Mechanism of Action in the Wound Bed
When applied to a burn wound, HOCl acts through several concurrent pathways:
- Bactericidal activity: HOCl rapidly kills Gram-negative organisms (including Pseudomonas aeruginosa and Escherichia coli) within seconds of contact, while remaining non-mutagenic to mammalian cells at therapeutic concentrations.
- Biofilm disruption: In established biofilm phases — a common obstacle in stalled burn wounds — HOCl penetrates the extracellular polymeric substance matrix and facilitates debridement.

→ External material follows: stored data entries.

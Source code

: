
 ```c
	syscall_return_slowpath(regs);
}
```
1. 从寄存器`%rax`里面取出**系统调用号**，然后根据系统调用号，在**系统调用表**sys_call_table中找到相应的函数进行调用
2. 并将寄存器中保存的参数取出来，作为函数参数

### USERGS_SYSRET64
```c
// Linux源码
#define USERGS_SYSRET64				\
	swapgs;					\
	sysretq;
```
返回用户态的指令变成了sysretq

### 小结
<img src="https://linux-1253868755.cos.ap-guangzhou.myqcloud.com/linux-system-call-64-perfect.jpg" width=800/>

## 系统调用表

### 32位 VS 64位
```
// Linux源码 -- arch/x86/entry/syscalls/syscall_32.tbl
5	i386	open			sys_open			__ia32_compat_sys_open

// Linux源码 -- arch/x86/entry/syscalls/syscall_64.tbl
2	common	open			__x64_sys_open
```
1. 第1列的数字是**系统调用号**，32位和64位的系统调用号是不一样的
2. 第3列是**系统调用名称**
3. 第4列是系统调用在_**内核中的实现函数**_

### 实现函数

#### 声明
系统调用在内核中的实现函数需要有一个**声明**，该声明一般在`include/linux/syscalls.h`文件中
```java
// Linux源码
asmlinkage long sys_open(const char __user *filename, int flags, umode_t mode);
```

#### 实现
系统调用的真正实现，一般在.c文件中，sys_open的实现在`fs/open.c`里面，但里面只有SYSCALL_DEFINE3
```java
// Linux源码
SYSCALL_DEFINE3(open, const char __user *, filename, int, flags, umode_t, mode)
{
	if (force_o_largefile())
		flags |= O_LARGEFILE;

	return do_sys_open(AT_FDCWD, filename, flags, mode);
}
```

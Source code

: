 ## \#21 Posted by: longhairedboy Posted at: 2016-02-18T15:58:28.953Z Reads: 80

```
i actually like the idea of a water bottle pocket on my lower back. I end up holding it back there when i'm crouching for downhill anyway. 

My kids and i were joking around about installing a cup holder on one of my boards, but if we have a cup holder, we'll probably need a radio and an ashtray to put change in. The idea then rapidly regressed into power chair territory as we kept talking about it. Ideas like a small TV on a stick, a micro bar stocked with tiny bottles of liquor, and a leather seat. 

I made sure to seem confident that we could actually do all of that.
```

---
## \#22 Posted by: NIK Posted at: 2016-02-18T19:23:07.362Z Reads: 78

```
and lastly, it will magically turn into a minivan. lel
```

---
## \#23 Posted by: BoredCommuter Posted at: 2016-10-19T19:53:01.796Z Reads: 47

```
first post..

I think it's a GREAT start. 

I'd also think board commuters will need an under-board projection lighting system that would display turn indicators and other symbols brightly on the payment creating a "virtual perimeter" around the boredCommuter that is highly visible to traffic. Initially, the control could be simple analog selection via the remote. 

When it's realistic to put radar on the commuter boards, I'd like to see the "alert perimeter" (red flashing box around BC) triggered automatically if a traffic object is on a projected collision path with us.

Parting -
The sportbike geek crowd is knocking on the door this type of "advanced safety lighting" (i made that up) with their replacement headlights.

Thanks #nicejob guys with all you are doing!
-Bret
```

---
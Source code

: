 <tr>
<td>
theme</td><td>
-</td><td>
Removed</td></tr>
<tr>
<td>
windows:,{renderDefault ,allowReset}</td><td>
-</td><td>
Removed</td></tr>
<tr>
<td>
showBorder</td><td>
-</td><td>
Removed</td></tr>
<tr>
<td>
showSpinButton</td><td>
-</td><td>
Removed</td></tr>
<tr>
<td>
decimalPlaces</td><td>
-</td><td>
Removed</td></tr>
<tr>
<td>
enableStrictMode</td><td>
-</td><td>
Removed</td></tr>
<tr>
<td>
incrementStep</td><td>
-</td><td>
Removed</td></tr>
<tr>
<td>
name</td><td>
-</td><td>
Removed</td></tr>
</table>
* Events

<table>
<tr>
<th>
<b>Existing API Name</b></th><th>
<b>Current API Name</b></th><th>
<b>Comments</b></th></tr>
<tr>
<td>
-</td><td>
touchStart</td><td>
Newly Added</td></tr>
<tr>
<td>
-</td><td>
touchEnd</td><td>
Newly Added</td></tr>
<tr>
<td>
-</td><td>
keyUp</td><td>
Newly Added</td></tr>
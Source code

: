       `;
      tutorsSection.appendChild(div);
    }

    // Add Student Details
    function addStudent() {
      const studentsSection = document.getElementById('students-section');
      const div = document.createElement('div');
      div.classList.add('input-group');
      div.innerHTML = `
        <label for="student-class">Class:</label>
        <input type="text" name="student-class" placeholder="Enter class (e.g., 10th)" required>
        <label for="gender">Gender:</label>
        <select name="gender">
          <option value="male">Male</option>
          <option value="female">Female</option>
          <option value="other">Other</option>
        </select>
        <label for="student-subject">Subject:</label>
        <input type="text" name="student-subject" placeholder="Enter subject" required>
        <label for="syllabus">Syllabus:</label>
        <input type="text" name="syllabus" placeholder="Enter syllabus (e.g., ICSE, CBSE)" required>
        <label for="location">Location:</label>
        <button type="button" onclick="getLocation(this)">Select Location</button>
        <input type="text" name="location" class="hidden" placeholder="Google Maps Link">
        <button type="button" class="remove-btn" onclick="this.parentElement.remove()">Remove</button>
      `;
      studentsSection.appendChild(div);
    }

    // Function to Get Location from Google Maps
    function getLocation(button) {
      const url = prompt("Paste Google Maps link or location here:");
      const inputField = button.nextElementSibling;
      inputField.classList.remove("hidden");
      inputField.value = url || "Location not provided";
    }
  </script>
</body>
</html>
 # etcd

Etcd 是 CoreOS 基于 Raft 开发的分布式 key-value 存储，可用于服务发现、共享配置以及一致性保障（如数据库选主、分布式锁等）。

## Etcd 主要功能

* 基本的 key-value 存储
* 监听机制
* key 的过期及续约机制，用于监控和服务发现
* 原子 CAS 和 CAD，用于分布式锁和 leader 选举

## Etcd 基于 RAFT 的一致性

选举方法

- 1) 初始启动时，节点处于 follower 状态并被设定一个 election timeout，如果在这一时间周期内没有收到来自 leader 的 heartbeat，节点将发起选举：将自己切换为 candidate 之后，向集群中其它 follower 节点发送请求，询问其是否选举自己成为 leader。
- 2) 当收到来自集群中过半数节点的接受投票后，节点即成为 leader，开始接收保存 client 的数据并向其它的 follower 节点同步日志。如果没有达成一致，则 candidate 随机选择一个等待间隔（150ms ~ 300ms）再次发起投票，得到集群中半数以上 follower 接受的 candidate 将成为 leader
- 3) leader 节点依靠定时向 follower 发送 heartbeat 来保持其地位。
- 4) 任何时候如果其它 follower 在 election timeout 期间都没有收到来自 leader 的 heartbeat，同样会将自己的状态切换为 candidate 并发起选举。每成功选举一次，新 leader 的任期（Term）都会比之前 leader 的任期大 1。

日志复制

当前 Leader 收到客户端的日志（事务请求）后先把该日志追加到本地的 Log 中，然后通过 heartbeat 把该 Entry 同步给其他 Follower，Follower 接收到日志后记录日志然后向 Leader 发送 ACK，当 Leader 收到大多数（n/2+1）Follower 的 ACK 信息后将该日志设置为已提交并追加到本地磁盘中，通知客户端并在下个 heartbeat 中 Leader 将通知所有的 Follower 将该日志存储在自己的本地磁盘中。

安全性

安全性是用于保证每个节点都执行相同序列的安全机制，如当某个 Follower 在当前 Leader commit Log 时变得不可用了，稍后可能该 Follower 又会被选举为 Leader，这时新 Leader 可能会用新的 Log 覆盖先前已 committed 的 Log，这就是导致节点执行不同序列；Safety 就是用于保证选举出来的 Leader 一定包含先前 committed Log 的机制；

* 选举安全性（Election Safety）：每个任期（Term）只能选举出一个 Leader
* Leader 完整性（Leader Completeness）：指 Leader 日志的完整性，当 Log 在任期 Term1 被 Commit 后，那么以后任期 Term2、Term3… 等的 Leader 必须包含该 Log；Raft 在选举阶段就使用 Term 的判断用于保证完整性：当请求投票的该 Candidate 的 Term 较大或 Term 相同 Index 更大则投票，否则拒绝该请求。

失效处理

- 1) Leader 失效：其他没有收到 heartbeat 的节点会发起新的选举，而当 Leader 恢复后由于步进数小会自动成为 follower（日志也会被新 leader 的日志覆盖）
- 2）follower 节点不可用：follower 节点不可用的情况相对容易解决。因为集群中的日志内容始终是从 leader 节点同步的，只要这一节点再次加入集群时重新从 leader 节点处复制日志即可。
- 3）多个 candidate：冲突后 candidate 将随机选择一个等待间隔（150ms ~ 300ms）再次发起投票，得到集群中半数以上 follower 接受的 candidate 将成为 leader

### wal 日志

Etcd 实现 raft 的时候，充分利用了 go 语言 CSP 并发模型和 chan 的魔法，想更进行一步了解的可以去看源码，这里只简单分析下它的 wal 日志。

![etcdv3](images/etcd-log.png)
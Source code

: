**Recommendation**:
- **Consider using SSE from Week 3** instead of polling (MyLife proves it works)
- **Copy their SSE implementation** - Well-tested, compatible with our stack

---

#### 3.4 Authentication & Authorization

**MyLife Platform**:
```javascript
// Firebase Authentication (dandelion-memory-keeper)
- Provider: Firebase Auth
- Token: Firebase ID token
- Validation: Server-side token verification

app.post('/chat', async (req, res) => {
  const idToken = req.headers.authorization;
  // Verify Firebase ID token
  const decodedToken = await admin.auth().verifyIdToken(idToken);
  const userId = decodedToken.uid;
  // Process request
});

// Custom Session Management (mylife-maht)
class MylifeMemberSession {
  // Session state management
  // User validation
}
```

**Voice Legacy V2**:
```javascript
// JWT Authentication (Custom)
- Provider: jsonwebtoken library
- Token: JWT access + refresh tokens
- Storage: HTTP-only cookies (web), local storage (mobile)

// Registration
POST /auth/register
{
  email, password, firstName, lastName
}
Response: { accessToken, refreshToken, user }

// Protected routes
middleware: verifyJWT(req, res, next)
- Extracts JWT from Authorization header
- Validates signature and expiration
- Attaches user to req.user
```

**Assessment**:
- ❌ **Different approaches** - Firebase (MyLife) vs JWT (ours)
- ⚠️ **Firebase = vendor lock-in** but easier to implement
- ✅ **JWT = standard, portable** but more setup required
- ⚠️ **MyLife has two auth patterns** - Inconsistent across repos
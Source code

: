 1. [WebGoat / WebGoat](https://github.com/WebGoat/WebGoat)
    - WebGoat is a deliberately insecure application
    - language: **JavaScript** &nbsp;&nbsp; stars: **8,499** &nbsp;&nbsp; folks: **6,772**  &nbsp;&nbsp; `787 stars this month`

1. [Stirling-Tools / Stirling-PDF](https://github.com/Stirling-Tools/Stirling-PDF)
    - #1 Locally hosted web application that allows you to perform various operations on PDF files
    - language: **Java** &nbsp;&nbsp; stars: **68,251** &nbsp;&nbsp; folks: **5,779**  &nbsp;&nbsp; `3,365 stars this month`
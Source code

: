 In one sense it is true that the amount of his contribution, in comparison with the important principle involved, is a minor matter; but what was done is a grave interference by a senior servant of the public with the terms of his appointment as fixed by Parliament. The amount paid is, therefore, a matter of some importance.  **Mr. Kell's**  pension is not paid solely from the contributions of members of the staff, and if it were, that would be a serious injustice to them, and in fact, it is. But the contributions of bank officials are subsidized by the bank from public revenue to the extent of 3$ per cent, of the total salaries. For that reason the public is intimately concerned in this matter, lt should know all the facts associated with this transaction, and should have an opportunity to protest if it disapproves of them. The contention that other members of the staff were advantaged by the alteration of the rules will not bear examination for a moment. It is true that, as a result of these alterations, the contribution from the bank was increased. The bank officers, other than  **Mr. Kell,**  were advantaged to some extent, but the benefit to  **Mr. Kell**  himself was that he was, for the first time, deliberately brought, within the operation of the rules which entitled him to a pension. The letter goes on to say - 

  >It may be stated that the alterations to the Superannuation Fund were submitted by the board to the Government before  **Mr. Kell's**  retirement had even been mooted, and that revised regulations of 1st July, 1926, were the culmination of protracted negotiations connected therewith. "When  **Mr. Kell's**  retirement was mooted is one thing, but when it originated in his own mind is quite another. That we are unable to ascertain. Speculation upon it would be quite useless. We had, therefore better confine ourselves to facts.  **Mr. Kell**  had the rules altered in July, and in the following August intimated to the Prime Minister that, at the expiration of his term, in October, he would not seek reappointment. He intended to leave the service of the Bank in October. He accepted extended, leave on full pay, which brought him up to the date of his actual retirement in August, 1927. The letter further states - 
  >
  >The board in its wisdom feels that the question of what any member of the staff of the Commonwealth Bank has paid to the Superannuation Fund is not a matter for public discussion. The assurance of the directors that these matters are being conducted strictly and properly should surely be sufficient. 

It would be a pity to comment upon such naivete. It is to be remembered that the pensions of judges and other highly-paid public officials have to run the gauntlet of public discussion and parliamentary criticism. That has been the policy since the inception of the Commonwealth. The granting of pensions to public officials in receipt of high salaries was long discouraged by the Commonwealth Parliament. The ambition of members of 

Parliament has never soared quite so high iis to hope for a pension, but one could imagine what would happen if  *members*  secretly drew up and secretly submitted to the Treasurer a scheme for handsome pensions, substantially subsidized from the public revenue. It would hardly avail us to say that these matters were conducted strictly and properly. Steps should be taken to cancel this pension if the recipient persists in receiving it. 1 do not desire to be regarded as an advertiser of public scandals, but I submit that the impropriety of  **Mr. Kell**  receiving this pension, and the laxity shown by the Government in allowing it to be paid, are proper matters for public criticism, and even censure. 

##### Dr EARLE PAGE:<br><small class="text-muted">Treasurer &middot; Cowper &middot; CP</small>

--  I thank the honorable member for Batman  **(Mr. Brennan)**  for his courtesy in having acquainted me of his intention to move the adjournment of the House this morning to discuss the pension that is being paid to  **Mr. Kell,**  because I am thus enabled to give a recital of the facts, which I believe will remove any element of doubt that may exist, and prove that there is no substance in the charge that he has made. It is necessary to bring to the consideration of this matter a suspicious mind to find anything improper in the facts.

- Modulation of wound pH: Chronic wounds frequently exhibit alkaline pH that promotes bacterial proliferation. HOCl formulations help restore a wound surface pH more conducive to healing.
- Preservation of viable tissue: Unlike older antiseptics such as povidone-iodine or hydrogen peroxide, stabilized HOCl demonstrates minimal cytotoxicity to neutrophils, fibroblasts, and epithelial cells at wound-care concentrations.
The Scope of Thermal Injury: Why Better Topical Options Are Needed
Burn wound management presents a distinct clinical challenge. The loss of the stratum corneum creates an immediate vulnerability to microbial colonization, while the inflammatory cascade — especially in partial-thickness burns — extends tissue damage well beyond the initial thermal insult. Data from burn centers report infection rates between 5–25% for partial-thickness burns, with deeper injuries carrying proportionally higher risk.
Current standard-of-care topical agents each carry limitations. Silver-based dressings are effective antimicrobial agents but may delay wound re-epithelialization with prolonged use. Chlorhexidine is useful for intact skin preparation but demonstrates measurable cytotoxicity to granulation tissue at clinical concentrations. Hydrogen peroxide mechanically debrides but damages healthy fibroblasts at the wound margin.
These trade-offs drive the search for topical agents that can safely be applied repeatedly as wounds progress through the healing stages — and HOCl formulations address this gap in many clinical scenarios.
Clinical Evidence: What the Literature Tells Us
The evidence base for HOCl in wound care is growing, though it should be noted that the literature specific to burn injuries remains smaller than the broader wound-care dataset. Below are key citations that inform our understanding of HOCl’s role in managing acute wounds.
Biofilm Control in Chronic Wounds (Including Burn-Related Injuries)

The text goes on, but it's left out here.